シャープは12年3月期、3760億円の最終赤字に転落し、経営責任を取り片山氏は社長を辞任、会長に退いた。13年には取締役も退任してフェロー(技術顧問)になっていた。短期間でトップブランドに駆け上がった成功体験があまりにも強烈すぎ、核となるデバイスを常に複数持つ「スパイラル戦略」というシャープの伝統的手法を無視し、液晶事業一本への依存が高まったことが失敗の原因といわれている。
町田氏と片山氏はシャープを倒産寸前に追い込んだとして社内外から批判を集めたが、片山氏は液晶の技術者としては高く評価されていた。
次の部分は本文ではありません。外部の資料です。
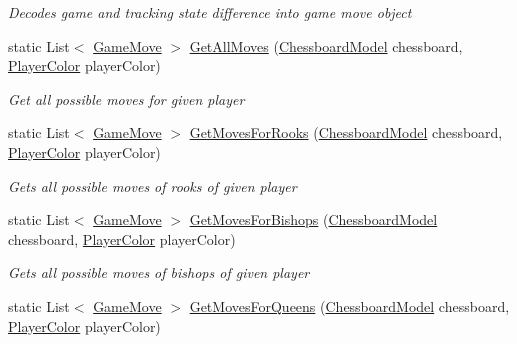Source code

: \begin{DoxyCompactItemize}
\begin{DoxyCompactList}\small\item\em Decodes game and tracking state difference into game move object \end{DoxyCompactList}\item 
static List$<$ \mbox{\hyperlink{class_chess_tracking_1_1_game_1_1_game_move}{Game\+Move}} $>$ \mbox{\hyperlink{class_chess_tracking_1_1_game_1_1_game_validator_ac398b44f0918461ab68a70f117c8d45b}{Get\+All\+Moves}} (\mbox{\hyperlink{class_chess_tracking_1_1_game_1_1_chessboard_model}{Chessboard\+Model}} chessboard, \mbox{\hyperlink{namespace_chess_tracking_1_1_game_ab79070a55977a8c8326e9cdda7dcfa9a}{Player\+Color}} player\+Color)
\begin{DoxyCompactList}\small\item\em Get all possible moves for given player \end{DoxyCompactList}\item 
static List$<$ \mbox{\hyperlink{class_chess_tracking_1_1_game_1_1_game_move}{Game\+Move}} $>$ \mbox{\hyperlink{class_chess_tracking_1_1_game_1_1_game_validator_a98518e2fd8e0ce4768cb254a402c6c82}{Get\+Moves\+For\+Rooks}} (\mbox{\hyperlink{class_chess_tracking_1_1_game_1_1_chessboard_model}{Chessboard\+Model}} chessboard, \mbox{\hyperlink{namespace_chess_tracking_1_1_game_ab79070a55977a8c8326e9cdda7dcfa9a}{Player\+Color}} player\+Color)
\begin{DoxyCompactList}\small\item\em Gets all possible moves of rooks of given player \end{DoxyCompactList}\item 
static List$<$ \mbox{\hyperlink{class_chess_tracking_1_1_game_1_1_game_move}{Game\+Move}} $>$ \mbox{\hyperlink{class_chess_tracking_1_1_game_1_1_game_validator_a72c7c0dabb399e9a15ff60faa7b7cba6}{Get\+Moves\+For\+Bishops}} (\mbox{\hyperlink{class_chess_tracking_1_1_game_1_1_chessboard_model}{Chessboard\+Model}} chessboard, \mbox{\hyperlink{namespace_chess_tracking_1_1_game_ab79070a55977a8c8326e9cdda7dcfa9a}{Player\+Color}} player\+Color)
\begin{DoxyCompactList}\small\item\em Gets all possible moves of bishops of given player \end{DoxyCompactList}\item 
static List$<$ \mbox{\hyperlink{class_chess_tracking_1_1_game_1_1_game_move}{Game\+Move}} $>$ \mbox{\hyperlink{class_chess_tracking_1_1_game_1_1_game_validator_afd2936714cc765530dc2208304d29c1d}{Get\+Moves\+For\+Queens}} (\mbox{\hyperlink{class_chess_tracking_1_1_game_1_1_chessboard_model}{Chessboard\+Model}} chessboard, \mbox{\hyperlink{namespace_chess_tracking_1_1_game_ab79070a55977a8c8326e9cdda7dcfa9a}{Player\+Color}} player\+Color)

\end{DoxyCompactItemize}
永守氏は技術陣を取りまとめて液晶をシャープの事業の柱に育てた片山氏の手腕を買い、技術のトップに招聘した。
●集団指導体制への布石か
日本電産は15年3月期の連結業績予想を上方修正した。売上高は前期比9.7%増の9600億円(従来予想9500億円)、本業の儲けを示す営業利益は同23.4%増の1050億円(同1000億円)とした。車載用を中心に一般モーター事業へのシフトが業績に寄与した。同社はパソコンに使われるハードディスク駆動装置(HDD)モーターで世界シェアの80%を握ってきたが、HDDを搭載しないスマートフォンやタブレット端末の急速な普及で小型精密モーターの需要が急減、価格も大きく下がった。そのため車載用モーターを軸とする事業構造へと転換を進めてきた。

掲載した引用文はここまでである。